Source texts of formatted documents:
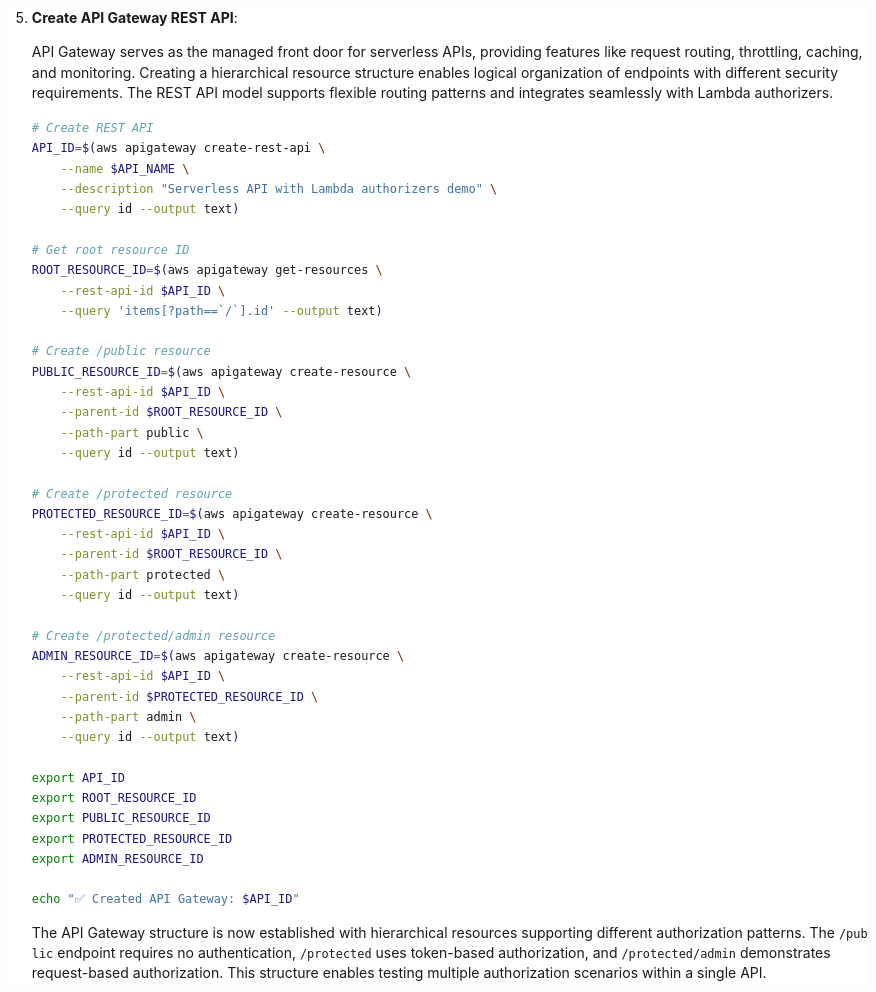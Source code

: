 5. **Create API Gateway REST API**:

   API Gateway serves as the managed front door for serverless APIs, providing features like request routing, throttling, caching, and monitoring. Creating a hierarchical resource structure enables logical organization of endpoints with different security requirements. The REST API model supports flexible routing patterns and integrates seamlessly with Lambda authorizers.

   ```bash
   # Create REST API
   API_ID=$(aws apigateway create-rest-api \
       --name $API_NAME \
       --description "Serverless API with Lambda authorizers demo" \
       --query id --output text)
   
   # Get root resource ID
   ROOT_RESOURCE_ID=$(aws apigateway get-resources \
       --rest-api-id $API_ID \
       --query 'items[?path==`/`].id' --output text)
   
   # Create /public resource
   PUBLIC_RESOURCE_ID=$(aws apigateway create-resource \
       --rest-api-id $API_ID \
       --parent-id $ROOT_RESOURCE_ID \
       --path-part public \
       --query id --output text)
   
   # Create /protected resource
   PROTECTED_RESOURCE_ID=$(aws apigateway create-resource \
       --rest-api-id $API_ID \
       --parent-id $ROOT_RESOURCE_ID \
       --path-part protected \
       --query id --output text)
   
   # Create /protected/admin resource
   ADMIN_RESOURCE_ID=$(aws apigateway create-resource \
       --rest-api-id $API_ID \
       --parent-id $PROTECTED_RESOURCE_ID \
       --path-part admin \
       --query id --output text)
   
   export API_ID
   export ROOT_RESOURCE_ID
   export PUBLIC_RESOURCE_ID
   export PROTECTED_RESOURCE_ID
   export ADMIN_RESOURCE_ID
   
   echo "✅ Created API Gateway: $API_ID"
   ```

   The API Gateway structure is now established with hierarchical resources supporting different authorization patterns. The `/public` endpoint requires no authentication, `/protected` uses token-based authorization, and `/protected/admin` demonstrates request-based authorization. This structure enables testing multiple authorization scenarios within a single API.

---

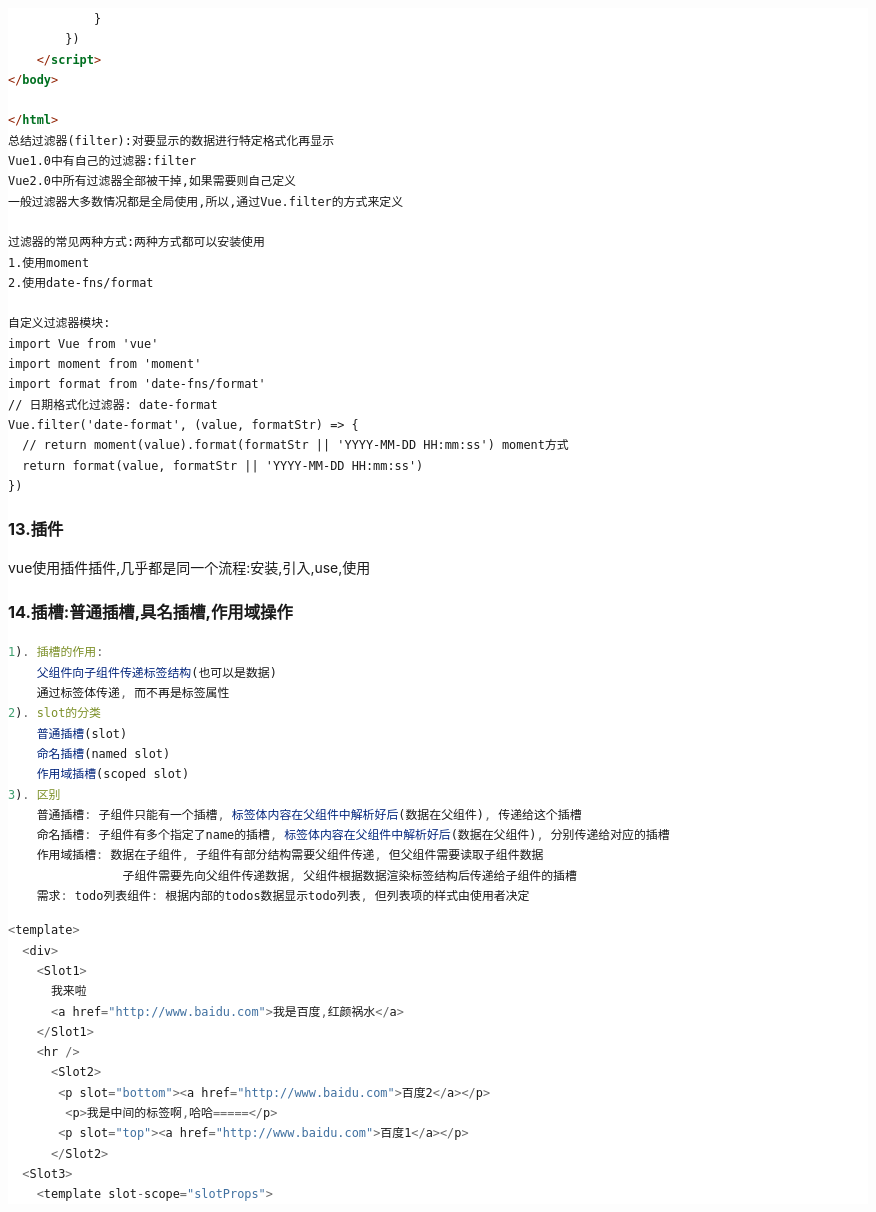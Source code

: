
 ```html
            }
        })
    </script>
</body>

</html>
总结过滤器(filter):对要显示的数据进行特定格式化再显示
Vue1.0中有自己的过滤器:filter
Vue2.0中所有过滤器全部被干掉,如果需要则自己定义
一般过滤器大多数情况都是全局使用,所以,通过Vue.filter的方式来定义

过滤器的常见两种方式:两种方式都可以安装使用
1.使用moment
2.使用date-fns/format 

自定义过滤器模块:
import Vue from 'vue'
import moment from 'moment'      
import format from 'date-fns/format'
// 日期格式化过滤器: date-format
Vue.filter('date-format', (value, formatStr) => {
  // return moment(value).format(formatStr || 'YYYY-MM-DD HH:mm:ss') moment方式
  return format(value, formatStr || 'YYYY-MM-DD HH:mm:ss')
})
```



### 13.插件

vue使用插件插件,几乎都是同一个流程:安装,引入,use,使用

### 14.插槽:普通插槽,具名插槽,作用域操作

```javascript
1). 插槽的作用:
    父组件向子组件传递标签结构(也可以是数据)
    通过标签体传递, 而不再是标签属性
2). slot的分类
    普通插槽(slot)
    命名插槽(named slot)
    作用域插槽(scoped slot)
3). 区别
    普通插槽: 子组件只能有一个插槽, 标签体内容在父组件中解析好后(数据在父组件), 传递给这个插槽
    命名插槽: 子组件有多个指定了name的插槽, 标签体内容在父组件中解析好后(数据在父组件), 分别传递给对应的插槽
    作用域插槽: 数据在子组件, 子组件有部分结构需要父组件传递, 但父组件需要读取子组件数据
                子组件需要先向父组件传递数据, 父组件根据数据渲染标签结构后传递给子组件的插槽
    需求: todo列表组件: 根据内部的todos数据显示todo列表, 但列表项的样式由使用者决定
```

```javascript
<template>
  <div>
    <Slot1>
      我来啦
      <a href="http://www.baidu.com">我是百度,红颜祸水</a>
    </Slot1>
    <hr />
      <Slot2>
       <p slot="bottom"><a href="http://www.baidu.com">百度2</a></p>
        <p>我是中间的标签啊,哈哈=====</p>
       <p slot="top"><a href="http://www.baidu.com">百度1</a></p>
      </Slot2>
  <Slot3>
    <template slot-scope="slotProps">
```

Directions —
Whenever "apigateway" occurs in a line above, copy that line.

Worked solution —
   API_ID=$(aws apigateway create-rest-api \
   ROOT_RESOURCE_ID=$(aws apigateway get-resources \
   PUBLIC_RESOURCE_ID=$(aws apigateway create-resource \
   PROTECTED_RESOURCE_ID=$(aws apigateway create-resource \
   ADMIN_RESOURCE_ID=$(aws apigateway create-resource \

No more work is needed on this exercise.